### Activity
Every line of the entries that holds the word "looks" is to be copied.

### Data records

[Start of Attachment]

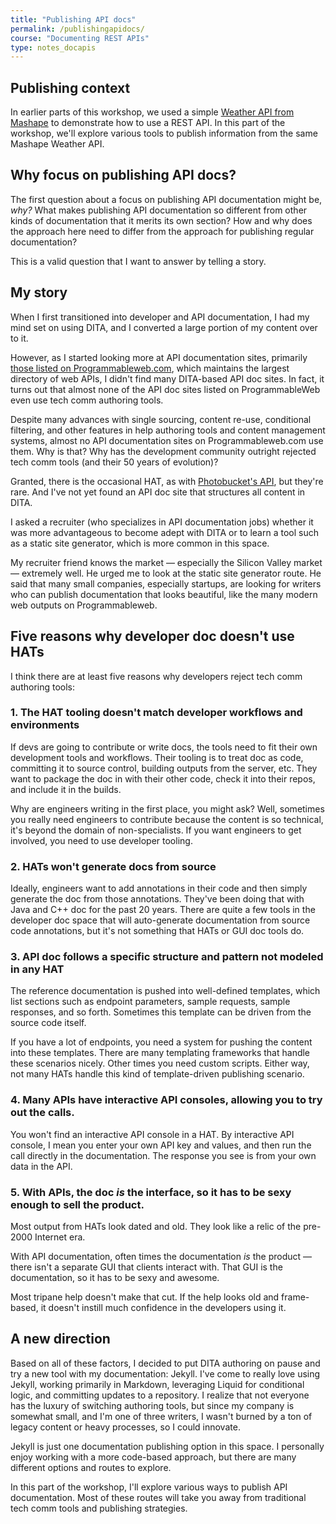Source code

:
 ```yaml
---
title: "Publishing API docs"
permalink: /publishingapidocs/
course: "Documenting REST APIs"
type: notes_docapis
---
```


## Publishing context

In earlier parts of this workshop, we used a simple [Weather API from Mashape](https://www.mashape.com/fyhao/weather-13) to demonstrate how to use a REST API. In this part of the workshop, we'll explore various tools to publish information from the same Mashape Weather API. 

## Why focus on publishing API docs?
The first question about a focus on publishing API documentation might be, *why?* What makes publishing API documentation so different from other kinds of documentation that it merits its own section? How and why does the approach here need to differ from the approach for publishing regular documentation? 

This is a valid question that I want to answer by telling a story.

## My story

When I first transitioned into developer and API documentation, I had my mind set on using DITA, and I converted a large portion of my content over to it. 

However, as I started looking more at API documentation sites, primarily [those listed on Programmableweb.com](http://www.programmableweb.com/apis/directory), which maintains the largest directory of web APIs, I didn't find many DITA-based API doc sites. In fact, it turns out that almost none of the API doc sites listed on ProgrammableWeb even use tech comm authoring tools.

Despite many advances with single sourcing, content re-use, conditional filtering, and other features in help authoring tools and content management systems, almost no API documentation sites on Programmableweb.com use them. Why is that? Why has the development community outright rejected tech comm tools (and their 50 years of evolution)?

Granted, there is the occasional HAT, as with [Photobucket's API](https://pic.photobucket.com/dev_help/WebHelpPublic/Content/PB%20API%20Introduction.htm), but they're rare. And I've not yet found an API doc site that structures all content in DITA.

I asked a recruiter (who specializes in API documentation jobs) whether it was more advantageous to become adept with DITA or to learn a tool such as a static site generator, which is more common in this space. 

My recruiter friend knows the market &mdash; especially the Silicon Valley market &mdash; extremely well. He urged me to look at the static site generator route. He said that many small companies, especially startups, are looking for writers who can publish documentation that looks beautiful, like the many modern web outputs on Programmableweb.

## Five reasons why developer doc doesn't use HATs

I think there are at least five reasons why developers reject tech comm authoring tools: 

### 1. The HAT tooling doesn't match developer workflows and environments

If devs are going to contribute or write docs, the tools need to fit their own development tools and workflows. Their tooling is to treat doc as code, committing it to source control, building outputs from the server, etc. They want to package the doc in with their other code, check it into their repos, and include it in the builds. 

Why are engineers writing in the first place, you might ask? Well, sometimes you really need engineers to contribute because the content is so technical, it's beyond the domain of non-specialists. If you want engineers to get involved, you need to use developer tooling. 

### 2. HATs won't generate docs from source

Ideally, engineers want to add annotations in their code and then simply generate the doc from those annotations. They've been doing that with Java and C++ doc for the past 20 years. There are quite a few tools in the developer doc space that will auto-generate documentation from source code annotations, but it's not something that HATs or GUI doc tools do.

### 3. API doc follows a specific structure and pattern not modeled in any HAT

The reference documentation is pushed into well-defined templates, which list sections such as endpoint parameters, sample requests, sample responses, and so forth. Sometimes this template can be driven from the source code itself. 

If you have a lot of endpoints, you need a system for pushing the content into these templates. There are many templating frameworks that handle these scenarios nicely. Other times you need custom scripts. Either way, not many HATs handle this kind of template-driven publishing scenario.

### 4. Many APIs have interactive API consoles, allowing you to try out the calls. 

You won't find an interactive API console in a HAT. By interactive API console, I mean you enter your own API key and values, and then run the call directly in the documentation. The response you see is from your own data in the API.

### 5. With APIs, the doc *is* the interface, so it has to be sexy enough to sell the product. 

Most output from HATs look dated and old. They look like a relic of the pre-2000 Internet era. 

With API documentation, often times the documentation *is* the product &mdash; there isn't a separate GUI that clients interact with. That GUI is the documentation, so it has to be sexy and awesome. 

Most tripane help doesn't make that cut. If the help looks old and frame-based, it doesn't instill much confidence in the developers using it.

## A new direction

Based on all of these factors, I decided to put DITA authoring on pause and try a new tool with my documentation: Jekyll. I've come to really love using Jekyll, working primarily in Markdown, leveraging Liquid for conditional logic, and committing updates to a repository. I realize that not everyone has the luxury of switching authoring tools, but since my company is somewhat small, and I'm one of three writers, I wasn't burned by a ton of legacy content or heavy processes, so I could innovate.

Jekyll is just one documentation publishing option in this space. I personally enjoy working with a more code-based approach, but there are many different options and routes to explore.

In this part of the workshop, I'll explore various ways to publish API documentation. Most of these routes will take you away from traditional tech comm tools and publishing strategies.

[End of Attachment]

### Response to the exercise
My recruiter friend knows the market &mdash; especially the Silicon Valley market &mdash; extremely well. He urged me to look at the static site generator route. He said that many small companies, especially startups, are looking for writers who can publish documentation that looks beautiful, like the many modern web outputs on Programmableweb.
Most tripane help doesn't make that cut. If the help looks old and frame-based, it doesn't instill much confidence in the developers using it.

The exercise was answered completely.